Türk edebiyatında şiir denince akla ilk gelen isimleri bir düşünün…
Can Yücel
Tomris Uyar
Edip Cansever
Turgut Uyar
ve daha niceleri…
Bu isimler ve İkinci Yeni’nin diğer şairleri 29 Mart 1981 gecesi bir meyhanede oturup dertleşmişler. Konu ölümden açılınca Turgut Uyar masaya bir şişe rakı daha söylemiş ve rakı gelince o an orada bulunan herkese isimlerini şişenin üstüne yazmalarını istemiş.
Ardından;
“Bakın, seneye tekrar 26 mart gecesinde burada buluşacağız. Bu şişeyi içeceğiz. Öyle ölmek, eksilmek falan yok.” demiş.

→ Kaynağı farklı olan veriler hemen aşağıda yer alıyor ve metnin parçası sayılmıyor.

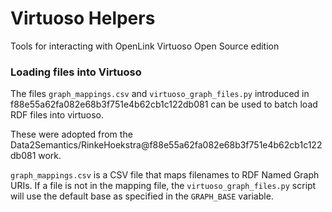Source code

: # Virtuoso Helpers

Tools for interacting with OpenLink Virtuoso Open Source edition

### Loading files into Virtuoso

The files `graph_mappings.csv` and `virtuoso_graph_files.py` introduced in f88e55a62fa082e68b3f751e4b62cb1c122db081 can be used to batch load RDF files into virtuoso.

These were adopted from the Data2Semantics/RinkeHoekstra@f88e55a62fa082e68b3f751e4b62cb1c122db081 work.

`graph_mappings.csv` is a CSV file that maps filenames to RDF Named Graph URIs. If a file is not in the mapping file, the `virtuoso_graph_files.py` script will use the default base as specified in the `GRAPH_BASE` variable. 
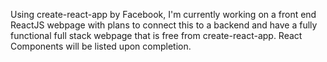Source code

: Using create-react-app by Facebook, I'm currently working on a front end ReactJS webpage with plans to connect this to a backend and have a fully functional full stack webpage that is free from create-react-app.  React Components will be listed upon completion.
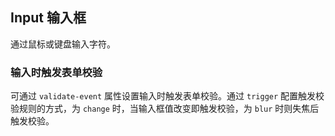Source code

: <div class="demo-header">
<p class="overviewicon">
  <span class="wapi-form-span"/>
</p>

## Input 输入框

<nova-uxlink widget-name="Input"></nova-uxlink>

通过鼠标或键盘输入字符。
</div>

### 输入时触发表单校验

可通过 `validate-event` 属性设置输入时触发表单校验。通过 `trigger` 配置触发校验规则的方式，为 `change` 时，当输入框值改变即触发校验，为 `blur` 时则失焦后触发校验。

<nova-demo-view link="input/validate-event.vue"></nova-demo-view>

<br />
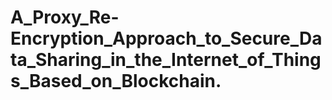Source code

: # A_Proxy_Re-Encryption_Approach_to_Secure_Data_Sharing_in_the_Internet_of_Things_Based_on_Blockchain.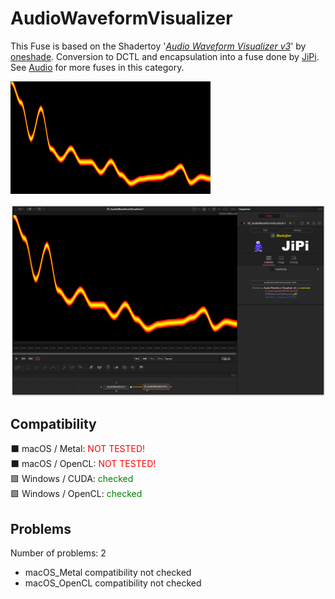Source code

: # AudioWaveformVisualizer

This Fuse is based on the Shadertoy '_[Audio Waveform Visualizer v3](https://www.shadertoy.com/view/wd3Bzl)_' by [oneshade](https://www.shadertoy.com/user/oneshade). Conversion to DCTL and encapsulation into a fuse done by [JiPi](../../Site/Profiles/JiPi.md). See [Audio](README.md) for more fuses in this category.

[![AudioWaveformVisualizer Thumbnail](AudioWaveformVisualizer.png)](https://www.shadertoy.com/view/wd3Bzl "View on Shadertoy.com")



<!-- +++ DO NOT REMOVE THIS COMMENT +++ DO NOT ADD OR EDIT ANY TEXT BEFORE THIS LINE +++ IT WOULD BE A REALLY BAD IDEA +++ -->

[![Thumbnail](AudioWaveformVisualizer_screenshot.png)](https://www.shadertoy.com/view/wd3Bzl "View on Shadertoy.com")

<!-- +++ DO NOT REMOVE THIS COMMENT +++ DO NOT EDIT ANY TEXT THAT COMES AFTER THIS LINE +++ TRUST ME: JUST DON'T DO IT +++ -->

## Compatibility

⬛ macOS / Metal: <span style="color:red; ">NOT TESTED!</span><br />
⬛ macOS / OpenCL: <span style="color:red; ">NOT TESTED!</span><br />
🟩 Windows / CUDA: <span style="color:green; ">checked</span><br />
🟩 Windows / OpenCL: <span style="color:green; ">checked</span><br />


## Problems

Number of problems: 2

- macOS_Metal compatibility not checked
- macOS_OpenCL compatibility not checked



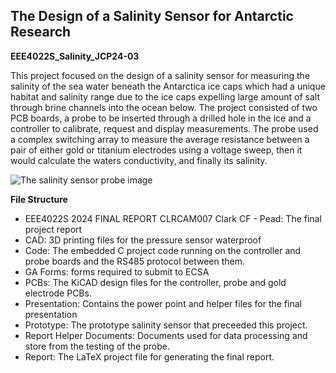 ## The Design of a Salinity Sensor for Antarctic Research
**EEE4022S_Salinity_JCP24-03**
 
This project focused on the design of a salinity sensor for measuring the salinity of the sea water beneath the Antarctica ice caps which had a unique habitat and salinity range due to the ice caps expelling large amount of salt through brine channels into the ocean below. The project consisted of two PCB boards, a probe to be inserted through a drilled hole in the ice and a controller to calibrate, request and display measurements. The probe used a complex switching array to measure the average resistance between a pair of either gold or titanium electrodes using a voltage sweep, then it would calculate the waters conductivity, and finally its salinity.

![The salinity sensor probe image](Report/Figures/probe_final.png)

**File Structure**
- EEE4022S 2024 FINAL REPORT CLRCAM007 Clark CF - Pead: The final project report
- CAD: 3D printing files for the pressure sensor waterproof
- Code: The embedded C project code running on the controller and probe boards and the RS485 protocol between them.
- GA Forms: forms required to submit to ECSA
- PCBs: The KiCAD design files for the controller, probe and gold electrode PCBs.
- Presentation: Contains the power point and helper files for the final presentation
- Prototype: The prototype salinity sensor that preceeded this project.
- Report Helper Documents: Documents used for data processing and store from the testing of the probe.
- Report: The LaTeX project file for generating the final report.
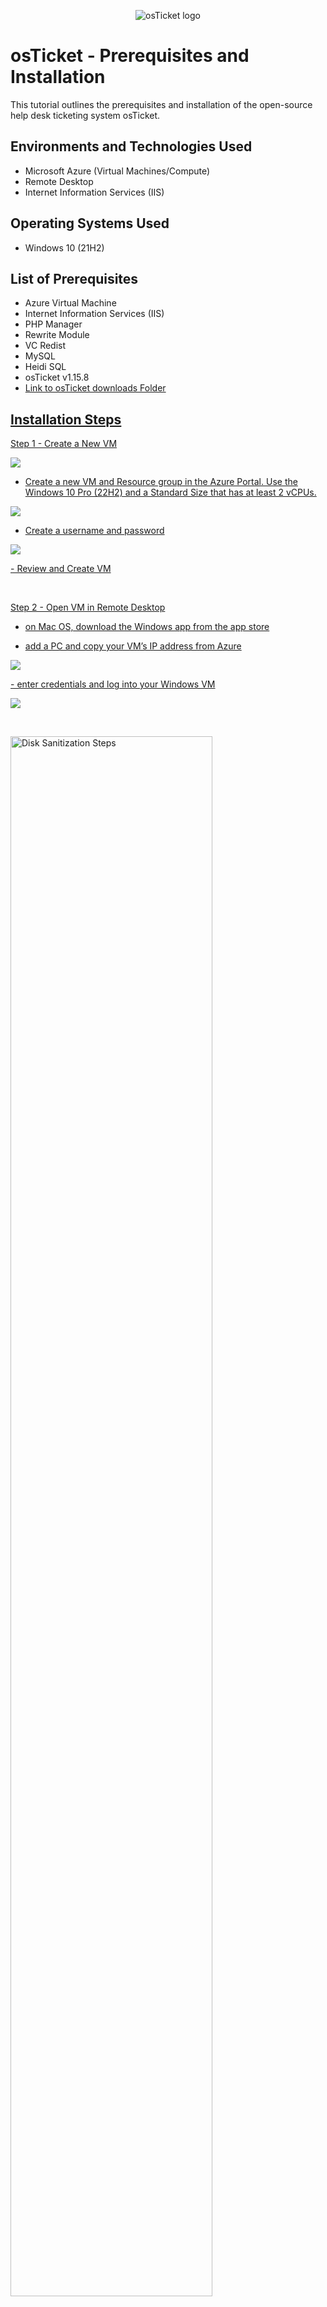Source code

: <p align="center">
<img src="https://i.imgur.com/Clzj7Xs.png" alt="osTicket logo"/>
</p>

<h1>osTicket - Prerequisites and Installation</h1>
This tutorial outlines the prerequisites and installation of the open-source help desk ticketing system osTicket.<br />



<h2>Environments and Technologies Used</h2>

- Microsoft Azure (Virtual Machines/Compute)
- Remote Desktop
- Internet Information Services (IIS)

<h2>Operating Systems Used </h2>

- Windows 10</b> (21H2)

<h2>List of Prerequisites</h2>

- Azure Virtual Machine
- Internet Information Services (IIS)
- PHP Manager
- Rewrite Module
- VC Redist
- MySQL
- Heidi SQL
- osTicket v1.15.8
- <a href="https://drive.google.com/drive/u/0/folders/1APMfNyfNzcxZC6EzdaNfdZsUwxWYChf6">Link to osTicket downloads Folder 

<h2>Installation Steps</h2>

Step 1 - Create a New VM


<p>
<img src="https://i.imgur.com/5nFBmMv.png"/>
</p>
<p>



- Create a new VM and Resource group in the Azure Portal.  Use the Windows 10 Pro (22H2) and a Standard Size that has at least 2 vCPUs. 


<p>
<img src="https://i.imgur.com/laytK5Y.png"/>
</p>
<p>


- Create a username and password
<p>
<img src="https://i.imgur.com/jRMfwcY.png"/>
</p>
<p>
- Review and Create VM

</p>
<br />


Step 2 - Open VM in Remote Desktop

- on Mac OS, download the Windows app from the app store

- add a PC and copy your VM’s IP address from Azure
<p>
<img src="https://i.imgur.com/45iv4rT.png2" />
</p>
<p>
- enter credentials and log into your Windows VM
<p>
<img src="https://i.imgur.com/q0djIFd.png"/>
</p>
<p>
</p>
<br />

<p>
<img src="https://i.imgur.com/DJmEXEB.png" height="80%" width="80%" alt="Disk Sanitization Steps"/>
</p>
<p>
Lorem ipsum dolor sit amet, consectetur adipiscing elit, sed do eiusmod tempor incididunt ut labore et dolore magna aliqua. Ut enim ad minim veniam, quis nostrud exercitation ullamco laboris nisi ut aliquip ex ea commodo consequat. Duis aute irure dolor in reprehenderit in voluptate velit esse cillum dolore eu fugiat nulla pariatur.
</p>
<br />
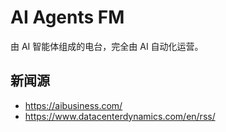 # AI Agents FM

由 AI 智能体组成的电台，完全由 AI 自动化运营。

## 新闻源

- https://aibusiness.com/
- https://www.datacenterdynamics.com/en/rss/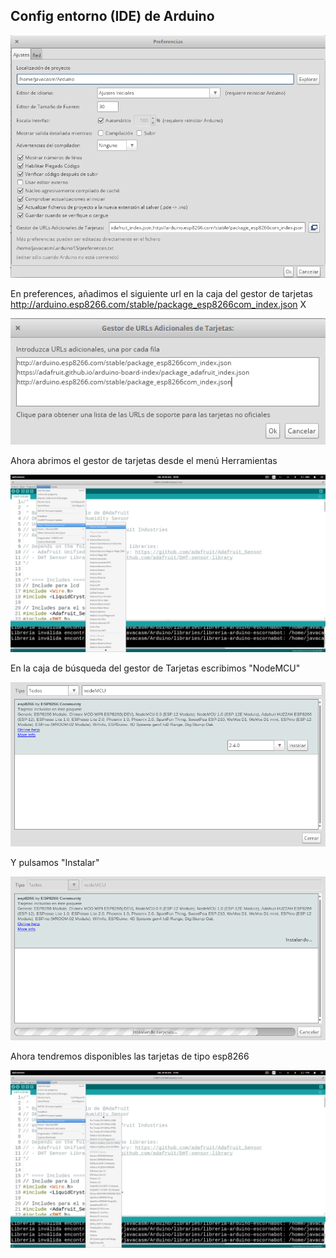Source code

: ## Config entorno (IDE) de Arduino

![Preferences boards](./images/Preferences_tarjetas.png)


En preferences, añadimos el siguiente url en la caja del gestor de tarjetas
    http://arduino.esp8266.com/stable/package_esp8266com_index.json
X

![Cajas de URLs](./images/ListadoURLS.png)


Ahora abrimos el gestor de tarjetas desde el menú Herramientas

![Gestor de tarjetas](./images/GestorTarjetass.png)

En la caja de búsqueda del gestor de Tarjetas escribimos "NodeMCU"


![GestorTarjetas](./images/GestorTarjetas.png)

Y pulsamos "Instalar"


![InstalandoNodeMCU](./images/InstalandoNodeMCU.png)

Ahora tendremos disponibles las tarjetas de tipo esp8266


![Tarjetas ESP](./images/TarjetasESP.png)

Ardından bu bir geleneğe dönüşmüş. Tüm o şairler nerede olurlarsa olsunlar her 26 Mart akşamında aynı meyhaneye gidip, senede bir kez de olsa dostlarının hala hayatta olduğunu görmeye devam etmişler.
Ta ki Turgut Uyar’ın ölümüne dek.
Turgut Uyar gittikten sonra bu geleneği sürdürmeyi bırakmışlar.
Aralarında oynadıkları bu tatlı ve hüzünlü oyunun ismi ise “Ölmeme Günü” olarak kalmış.
Cemal Süreya’nın
- Ertesi gün için bir şey diyemem ama rakı içtiğin gün ölmezsin.
sözü de böyle ortaya çıkmış.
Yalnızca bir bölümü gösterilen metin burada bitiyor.